Too often we do things to communities, rather than with them. Particularly for communities of color, policymakers largely have a paternalistic history of deciding what’s best for their children. It’s important that families are brought into these conversations early and often and that they’re given an opportunity to be heard—whether it’s for character education, social-emotional learning or academics.

Is there a meaningful difference in your mind between character education and today’s more popular “social-emotional learning”? For example, does your preferred vision of character education add something that SEL lacks—or maybe you believe SEL helps us avoid problems caused by character education?

Actually, I can see SEL being taught alongside character education in a way that addresses the whole child. While they have some overlap, they are also in many ways complementary. Like character education, SEL involves imparting values to children especially empathy and ethics. However, SEL also adds more depth in that it focuses on being aware of one’s emotions, setting goals, and managing one’s thoughts and behaviors toward positive personal and academic outcomes.

Should we think about character as something that is taught or something that is modeled?
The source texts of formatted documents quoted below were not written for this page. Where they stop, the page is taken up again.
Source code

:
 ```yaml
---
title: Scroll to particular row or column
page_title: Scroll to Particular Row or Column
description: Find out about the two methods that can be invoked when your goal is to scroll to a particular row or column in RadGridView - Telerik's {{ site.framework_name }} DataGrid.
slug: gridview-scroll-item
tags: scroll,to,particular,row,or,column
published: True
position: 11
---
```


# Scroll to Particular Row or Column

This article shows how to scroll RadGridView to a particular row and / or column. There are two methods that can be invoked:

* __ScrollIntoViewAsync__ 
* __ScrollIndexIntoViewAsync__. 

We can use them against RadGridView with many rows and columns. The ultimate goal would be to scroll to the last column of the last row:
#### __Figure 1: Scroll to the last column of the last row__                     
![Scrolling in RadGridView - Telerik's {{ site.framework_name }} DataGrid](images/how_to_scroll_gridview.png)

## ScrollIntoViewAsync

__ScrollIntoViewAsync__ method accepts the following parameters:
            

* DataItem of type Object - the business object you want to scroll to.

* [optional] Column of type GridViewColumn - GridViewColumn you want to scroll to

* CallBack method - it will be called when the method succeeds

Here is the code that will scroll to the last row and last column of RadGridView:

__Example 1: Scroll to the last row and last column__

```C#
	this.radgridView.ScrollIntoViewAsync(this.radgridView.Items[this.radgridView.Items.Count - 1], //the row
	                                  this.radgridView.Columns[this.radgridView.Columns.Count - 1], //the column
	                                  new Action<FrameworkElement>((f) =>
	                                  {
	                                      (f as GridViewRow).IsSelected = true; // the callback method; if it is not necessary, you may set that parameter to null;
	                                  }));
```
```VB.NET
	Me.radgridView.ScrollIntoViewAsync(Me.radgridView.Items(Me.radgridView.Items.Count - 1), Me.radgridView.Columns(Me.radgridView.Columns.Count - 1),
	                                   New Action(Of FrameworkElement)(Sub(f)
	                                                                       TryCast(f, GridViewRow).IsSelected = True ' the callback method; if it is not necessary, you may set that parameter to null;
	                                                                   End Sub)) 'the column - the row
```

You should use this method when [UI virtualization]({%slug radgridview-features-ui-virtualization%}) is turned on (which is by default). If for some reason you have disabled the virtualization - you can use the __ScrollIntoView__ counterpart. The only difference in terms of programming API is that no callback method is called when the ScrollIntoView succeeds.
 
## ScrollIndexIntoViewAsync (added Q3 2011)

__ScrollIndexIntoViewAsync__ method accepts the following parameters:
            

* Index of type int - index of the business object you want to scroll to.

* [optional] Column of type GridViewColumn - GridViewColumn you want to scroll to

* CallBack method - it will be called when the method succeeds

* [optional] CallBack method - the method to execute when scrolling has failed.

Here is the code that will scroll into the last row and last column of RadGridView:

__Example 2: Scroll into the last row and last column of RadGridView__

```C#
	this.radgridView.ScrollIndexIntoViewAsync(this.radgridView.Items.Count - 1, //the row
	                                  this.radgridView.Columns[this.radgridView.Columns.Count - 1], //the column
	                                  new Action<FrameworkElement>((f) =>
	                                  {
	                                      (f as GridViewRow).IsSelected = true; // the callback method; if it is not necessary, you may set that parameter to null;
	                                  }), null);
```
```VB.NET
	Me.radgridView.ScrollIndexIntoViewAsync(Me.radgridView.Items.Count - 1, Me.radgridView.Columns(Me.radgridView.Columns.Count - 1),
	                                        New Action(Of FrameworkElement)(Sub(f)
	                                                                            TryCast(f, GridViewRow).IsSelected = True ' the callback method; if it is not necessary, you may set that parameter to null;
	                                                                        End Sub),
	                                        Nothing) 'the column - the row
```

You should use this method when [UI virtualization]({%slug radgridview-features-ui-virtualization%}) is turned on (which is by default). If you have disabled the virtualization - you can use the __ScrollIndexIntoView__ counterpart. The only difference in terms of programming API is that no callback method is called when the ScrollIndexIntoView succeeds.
In other words, if we care about character, should we focus on standards and curriculum, or should we focus on developing educators who embody key virtues?

This isn’t something that has to be either/or. We should invest in educators who value high-quality academics and developing the whole child and will model these practices. Educators can also work with their communities to identify the holistic competencies that parents want to see reinforced in classroom activities. But that decision really needs to be made at the local level, in collaboration with parents.